● **Data supplied**:
-------------------------

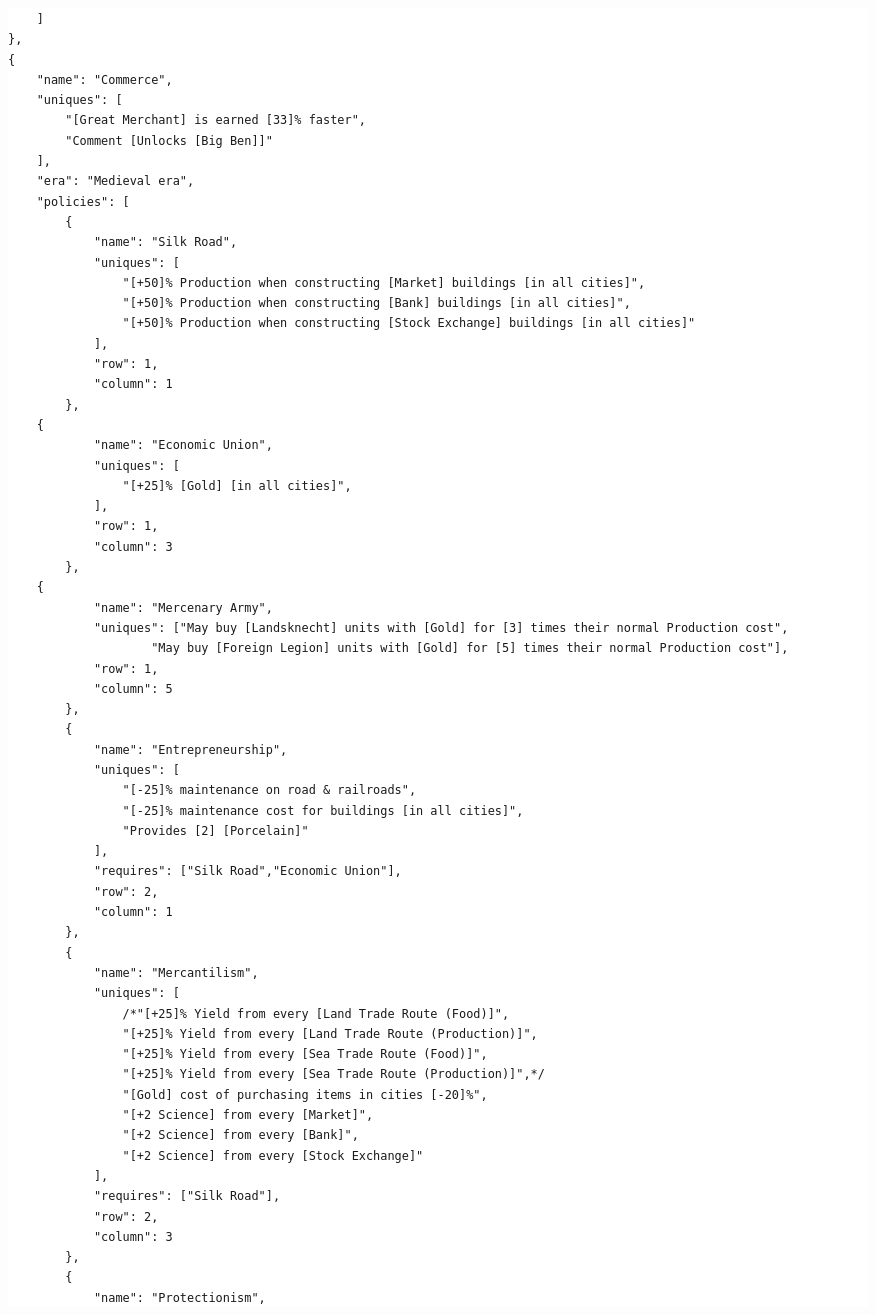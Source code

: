         ]
    },
    {
        "name": "Commerce",
        "uniques": [
            "[Great Merchant] is earned [33]% faster",
            "Comment [Unlocks [Big Ben]]"
        ],
        "era": "Medieval era",
        "policies": [
            {
                "name": "Silk Road",
                "uniques": [
                    "[+50]% Production when constructing [Market] buildings [in all cities]",
                    "[+50]% Production when constructing [Bank] buildings [in all cities]",
                    "[+50]% Production when constructing [Stock Exchange] buildings [in all cities]"
                ],
                "row": 1,
                "column": 1
            },
		{
                "name": "Economic Union",
                "uniques": [
                    "[+25]% [Gold] [in all cities]",
                ],
                "row": 1,
                "column": 3
            },
		{
				"name": "Mercenary Army",
				"uniques": ["May buy [Landsknecht] units with [Gold] for [3] times their normal Production cost",
						"May buy [Foreign Legion] units with [Gold] for [5] times their normal Production cost"],
				"row": 1,
				"column": 5
			},
            {
                "name": "Entrepreneurship",
                "uniques": [
                    "[-25]% maintenance on road & railroads",
                    "[-25]% maintenance cost for buildings [in all cities]",
                    "Provides [2] [Porcelain]"
                ],
                "requires": ["Silk Road","Economic Union"],
                "row": 2,
                "column": 1
            },
            {
                "name": "Mercantilism",
                "uniques": [
                    /*"[+25]% Yield from every [Land Trade Route (Food)]",
                    "[+25]% Yield from every [Land Trade Route (Production)]",
                    "[+25]% Yield from every [Sea Trade Route (Food)]",
                    "[+25]% Yield from every [Sea Trade Route (Production)]",*/
                    "[Gold] cost of purchasing items in cities [-20]%",
                    "[+2 Science] from every [Market]",
                    "[+2 Science] from every [Bank]",
                    "[+2 Science] from every [Stock Exchange]"
                ],
                "requires": ["Silk Road"],
                "row": 2,
                "column": 3
            },
            {
                "name": "Protectionism",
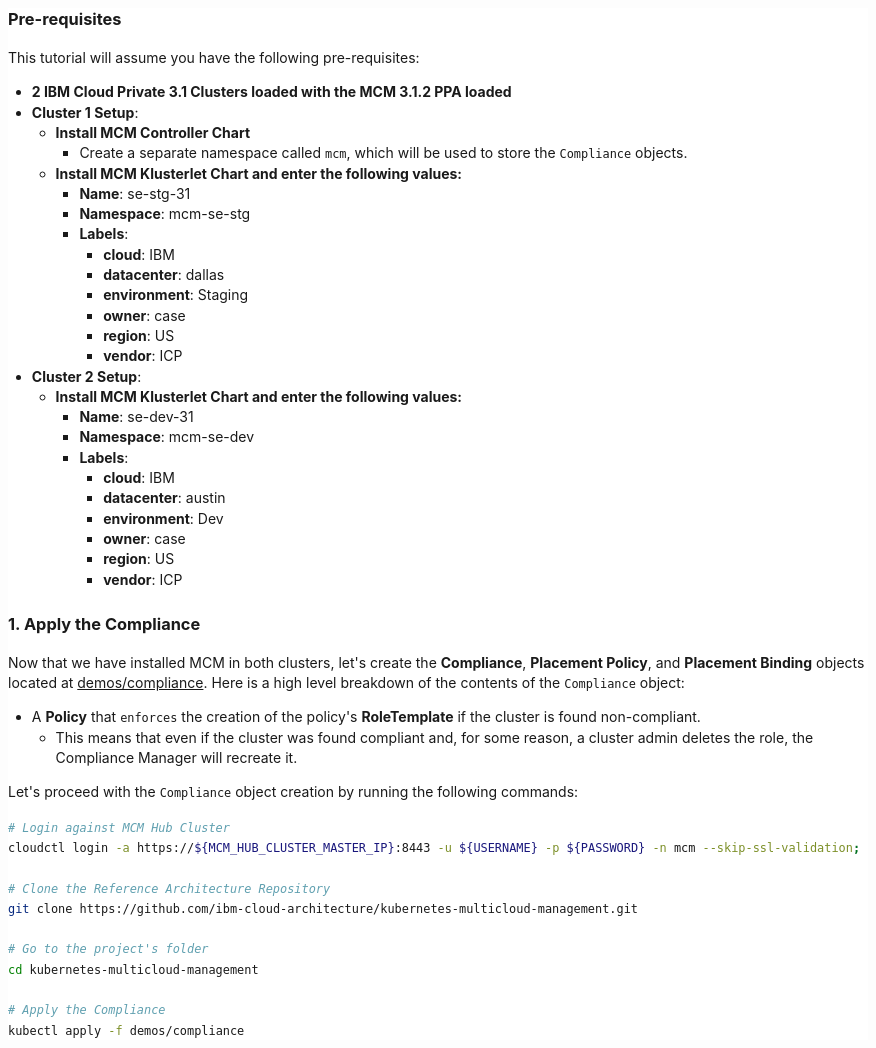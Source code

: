 ### Pre-requisites
This tutorial will assume you have the following pre-requisites:

* **2 IBM Cloud Private 3.1 Clusters loaded with the MCM 3.1.2 PPA loaded**
* **Cluster 1 Setup**:
    + **Install MCM Controller Chart**
        - Create a separate namespace called `mcm`, which will be used to store the `Compliance` objects.
    + **Install MCM Klusterlet Chart and enter the following values:**
        - **Name**: se-stg-31
        - **Namespace**: mcm-se-stg
        - **Labels**:
            * **cloud**: IBM
            * **datacenter**: dallas
            * **environment**: Staging
            * **owner**: case
            * **region**: US
            * **vendor**: ICP
* **Cluster 2 Setup**:
    + **Install MCM Klusterlet Chart and enter the following values:**
        - **Name**: se-dev-31
        - **Namespace**: mcm-se-dev
        - **Labels**:
            * **cloud**: IBM
            * **datacenter**: austin
            * **environment**: Dev
            * **owner**: case
            * **region**: US
            * **vendor**: ICP

### 1. Apply the Compliance
Now that we have installed MCM in both clusters, let's create the **Compliance**, **Placement Policy**, and **Placement Binding** objects located at [demos/compliance](https://github.com/ibm-cloud-architecture/kubernetes-multicloud-management/tree/master/demos/compliance). Here is a high level breakdown of the contents of the `Compliance` object:

* A **Policy** that `enforces` the creation of the policy's **RoleTemplate** if the cluster is found non-compliant.
    + This means that even if the cluster was found compliant and, for some reason, a cluster admin deletes the role, the Compliance Manager will recreate it.

Let's proceed with the `Compliance` object creation by running the following commands:

```bash
# Login against MCM Hub Cluster
cloudctl login -a https://${MCM_HUB_CLUSTER_MASTER_IP}:8443 -u ${USERNAME} -p ${PASSWORD} -n mcm --skip-ssl-validation;

# Clone the Reference Architecture Repository
git clone https://github.com/ibm-cloud-architecture/kubernetes-multicloud-management.git

# Go to the project's folder
cd kubernetes-multicloud-management

# Apply the Compliance
kubectl apply -f demos/compliance
```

-------------------------

● **What to produce**: Should a picture appear among the entries, skip it and copy the rest exactly.

● **Solution**:
Source code

:         ]
    },
    {
        "name": "Commerce",
        "uniques": [
            "[Great Merchant] is earned [33]% faster",
            "Comment [Unlocks [Big Ben]]"
        ],
        "era": "Medieval era",
        "policies": [
            {
                "name": "Silk Road",
                "uniques": [
                    "[+50]% Production when constructing [Market] buildings [in all cities]",
                    "[+50]% Production when constructing [Bank] buildings [in all cities]",
                    "[+50]% Production when constructing [Stock Exchange] buildings [in all cities]"
                ],
                "row": 1,
                "column": 1
            },
		{
                "name": "Economic Union",
                "uniques": [
                    "[+25]% [Gold] [in all cities]",
                ],
                "row": 1,
                "column": 3
            },
		{
				"name": "Mercenary Army",
				"uniques": ["May buy [Landsknecht] units with [Gold] for [3] times their normal Production cost",
						"May buy [Foreign Legion] units with [Gold] for [5] times their normal Production cost"],
				"row": 1,
				"column": 5
			},
            {
                "name": "Entrepreneurship",
                "uniques": [
                    "[-25]% maintenance on road & railroads",
                    "[-25]% maintenance cost for buildings [in all cities]",
                    "Provides [2] [Porcelain]"
                ],
                "requires": ["Silk Road","Economic Union"],
                "row": 2,
                "column": 1
            },
            {
                "name": "Mercantilism",
                "uniques": [
                    /*"[+25]% Yield from every [Land Trade Route (Food)]",
                    "[+25]% Yield from every [Land Trade Route (Production)]",
                    "[+25]% Yield from every [Sea Trade Route (Food)]",
                    "[+25]% Yield from every [Sea Trade Route (Production)]",*/
                    "[Gold] cost of purchasing items in cities [-20]%",
                    "[+2 Science] from every [Market]",
                    "[+2 Science] from every [Bank]",
                    "[+2 Science] from every [Stock Exchange]"
                ],
                "requires": ["Silk Road"],
                "row": 2,
                "column": 3
            },
            {
                "name": "Protectionism",
Source code

: ### Pre-requisites
This tutorial will assume you have the following pre-requisites:

* **2 IBM Cloud Private 3.1 Clusters loaded with the MCM 3.1.2 PPA loaded**
* **Cluster 1 Setup**:
    + **Install MCM Controller Chart**
        - Create a separate namespace called `mcm`, which will be used to store the `Compliance` objects.
    + **Install MCM Klusterlet Chart and enter the following values:**
        - **Name**: se-stg-31
        - **Namespace**: mcm-se-stg
        - **Labels**:
            * **cloud**: IBM
            * **datacenter**: dallas
            * **environment**: Staging
            * **owner**: case
            * **region**: US
            * **vendor**: ICP
* **Cluster 2 Setup**:
    + **Install MCM Klusterlet Chart and enter the following values:**
        - **Name**: se-dev-31
        - **Namespace**: mcm-se-dev
        - **Labels**:
            * **cloud**: IBM
            * **datacenter**: austin
            * **environment**: Dev
            * **owner**: case
            * **region**: US
            * **vendor**: ICP

### 1. Apply the Compliance
Now that we have installed MCM in both clusters, let's create the **Compliance**, **Placement Policy**, and **Placement Binding** objects located at [demos/compliance](https://github.com/ibm-cloud-architecture/kubernetes-multicloud-management/tree/master/demos/compliance). Here is a high level breakdown of the contents of the `Compliance` object:

* A **Policy** that `enforces` the creation of the policy's **RoleTemplate** if the cluster is found non-compliant.
    + This means that even if the cluster was found compliant and, for some reason, a cluster admin deletes the role, the Compliance Manager will recreate it.

Let's proceed with the `Compliance` object creation by running the following commands:

```bash
# Login against MCM Hub Cluster
cloudctl login -a https://${MCM_HUB_CLUSTER_MASTER_IP}:8443 -u ${USERNAME} -p ${PASSWORD} -n mcm --skip-ssl-validation;

# Clone the Reference Architecture Repository
git clone https://github.com/ibm-cloud-architecture/kubernetes-multicloud-management.git

# Go to the project's folder
cd kubernetes-multicloud-management

# Apply the Compliance
kubectl apply -f demos/compliance
```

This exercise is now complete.